The experience of seeing these projects presented by their creators (in effect a linear performance) is often much more satisfying than sitting down to use the product and getting angry. Excellent as these titles are in their very different ways, none of them yet seem to me to fulfill the fundamental promise of interactive multimedia.

Perhaps this “fundamental promise” is merely a delusion: a false expectation of what can be achieved on a computer. But if so, I believe it is a widely shared delusion that lies at the heart of the instant appeal that the very idea of interactive multimedia has for so many people. The basic premise of combining the two most powerful communications technologies of our century — television and computers — must surely lead to a new medium greater than either of its two component parts.

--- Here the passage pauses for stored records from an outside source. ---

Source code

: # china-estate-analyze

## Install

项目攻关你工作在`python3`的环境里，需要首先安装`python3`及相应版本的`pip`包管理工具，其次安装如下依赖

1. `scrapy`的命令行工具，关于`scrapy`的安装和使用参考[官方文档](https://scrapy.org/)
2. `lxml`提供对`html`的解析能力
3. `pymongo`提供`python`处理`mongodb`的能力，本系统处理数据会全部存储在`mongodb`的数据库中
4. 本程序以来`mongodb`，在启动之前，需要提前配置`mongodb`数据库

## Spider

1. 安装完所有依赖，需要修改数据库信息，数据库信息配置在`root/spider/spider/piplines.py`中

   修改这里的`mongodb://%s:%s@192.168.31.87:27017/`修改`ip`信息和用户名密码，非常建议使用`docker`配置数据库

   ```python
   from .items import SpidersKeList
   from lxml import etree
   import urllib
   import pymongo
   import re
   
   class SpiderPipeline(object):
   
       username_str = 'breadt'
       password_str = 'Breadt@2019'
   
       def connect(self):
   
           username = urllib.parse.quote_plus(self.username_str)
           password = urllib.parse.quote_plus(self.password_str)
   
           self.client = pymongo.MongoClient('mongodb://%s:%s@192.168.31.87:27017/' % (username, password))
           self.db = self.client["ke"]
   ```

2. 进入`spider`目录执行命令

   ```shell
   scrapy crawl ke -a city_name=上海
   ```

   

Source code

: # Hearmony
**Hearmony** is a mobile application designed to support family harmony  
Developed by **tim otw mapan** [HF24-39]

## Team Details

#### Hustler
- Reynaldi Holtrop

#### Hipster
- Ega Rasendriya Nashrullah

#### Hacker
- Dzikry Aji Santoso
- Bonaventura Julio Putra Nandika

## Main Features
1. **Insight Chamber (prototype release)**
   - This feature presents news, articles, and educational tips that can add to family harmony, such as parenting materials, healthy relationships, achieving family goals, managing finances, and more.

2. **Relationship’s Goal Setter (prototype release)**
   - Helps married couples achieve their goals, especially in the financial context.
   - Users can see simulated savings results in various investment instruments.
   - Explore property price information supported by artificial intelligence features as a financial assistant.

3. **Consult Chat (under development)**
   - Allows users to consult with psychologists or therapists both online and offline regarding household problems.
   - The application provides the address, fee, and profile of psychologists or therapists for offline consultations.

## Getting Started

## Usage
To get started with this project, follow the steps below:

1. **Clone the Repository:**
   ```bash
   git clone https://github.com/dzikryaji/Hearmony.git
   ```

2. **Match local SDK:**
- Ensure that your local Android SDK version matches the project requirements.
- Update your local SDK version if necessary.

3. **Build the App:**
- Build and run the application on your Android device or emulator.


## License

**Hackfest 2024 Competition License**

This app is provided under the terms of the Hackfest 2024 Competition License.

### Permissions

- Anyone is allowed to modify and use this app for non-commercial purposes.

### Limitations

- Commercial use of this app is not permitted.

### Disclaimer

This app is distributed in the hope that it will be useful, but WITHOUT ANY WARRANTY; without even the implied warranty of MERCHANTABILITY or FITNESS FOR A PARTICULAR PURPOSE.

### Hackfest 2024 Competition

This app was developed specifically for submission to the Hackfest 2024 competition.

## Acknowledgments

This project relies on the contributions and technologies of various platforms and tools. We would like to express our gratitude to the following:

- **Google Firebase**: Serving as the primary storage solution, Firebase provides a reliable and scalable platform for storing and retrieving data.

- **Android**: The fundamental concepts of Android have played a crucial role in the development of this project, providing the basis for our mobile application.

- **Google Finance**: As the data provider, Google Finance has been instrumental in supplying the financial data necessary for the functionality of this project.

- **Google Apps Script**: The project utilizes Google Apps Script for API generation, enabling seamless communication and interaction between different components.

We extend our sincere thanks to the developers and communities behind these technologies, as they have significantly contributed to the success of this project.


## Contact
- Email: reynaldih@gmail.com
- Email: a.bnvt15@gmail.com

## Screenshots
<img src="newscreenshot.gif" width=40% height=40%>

Engaging and interactive. Speaking personally, it was precisely the exciting appeal of this marriage that persuaded me in 1988 to divert my career in broadcast television towards the uncharted but alluring territory of interactive multimedia.

Somewhere in the back of my mind, I had a simple vision of what successful new media products would be like. They would have all the engagement of good television, but, thanks to the computer, they would also be interactive: people could explore any aspects of a given subject by moving seamlessly through a landscape of information with the help of appropriate software.

‘HOPELESSLY NAIVE’

Looking back, this premise now seems to me so hopelessly naive that today I have considerable difficulty even formulating it! Having spent a good part of my life in film cutting rooms and video editing suites, I should hardly need reminding of how much effort and attention goes into constructing a coherent narrative path through a story.

Yet, in interactive media there is an unstated assumption that such careful preparation can safely be discarded. Indeed, I have sometimes heard it suggested that the editorial viewpoint expressed in a linear medium like film or television is undesirably dictatorial, and that interactive multimedia at last promises to give the viewer unfettered access to “pure information.”

Who wants pure information? In many ways, this is, of course, pure nonsense. If I stop to think about it, most of the time when consuming information, I want that information to be selected and organized so that I can comprehend it efficiently. I want it presented to me in a meaningful order by someone knowledgeable. Usually, I do not wish to be forced to make executive decisions every few minutes about what I might like to see next.

There are exceptions to this rule. If I am approaching a subject in an educational or research context, then it can be very valuable to “take apart” the information with which I am being presented. Then I will welcome the ability to discover related material or to go back to extended sources. Then I will be happy to make a high level of input to direct my learning experience.

THE LINEAR EXPERIENCE

But at other times, when I am being entertained or simply informed, linear presentation has much to recommend itself. Above all, it allows me to enter an active state of psychological engagement with the material (unfairly maligned as “couch potato mode”) which is highly efficient and which is disrupted by the need to make frequent choices.

For myself, as I continue to produce interactive multimedia titles, I am returning to the linear as the foundation for much of my work. I do not claim that this is the only way forward: Moss Landing (an intriguing prototype produced by Fabrice Florin at Apple Computer) and Spaceship Warlock (by Reactor Inc.) both succeed by raising the interactive stakes and immersing audiences in their different worlds with virtual-reality-like interfaces.

Nevertheless, I believe there is much to be done by using the interactive potential of the computer to enhance fundamentally linear experiences. Pedro Meyer’s “I Photograph to Remember,” which at its heart involves no interaction, is a powerful inspiration in this regard. The challenge now is to extend the medium with limited interaction that preserves the emotional integrity of the narrative form. Perhaps then the Laguna Beach ghost can be laid to rest.

The London-based MultiMedia Corp. is an associated company of the British Broadcasting Corp., producing and publishing multimedia titles.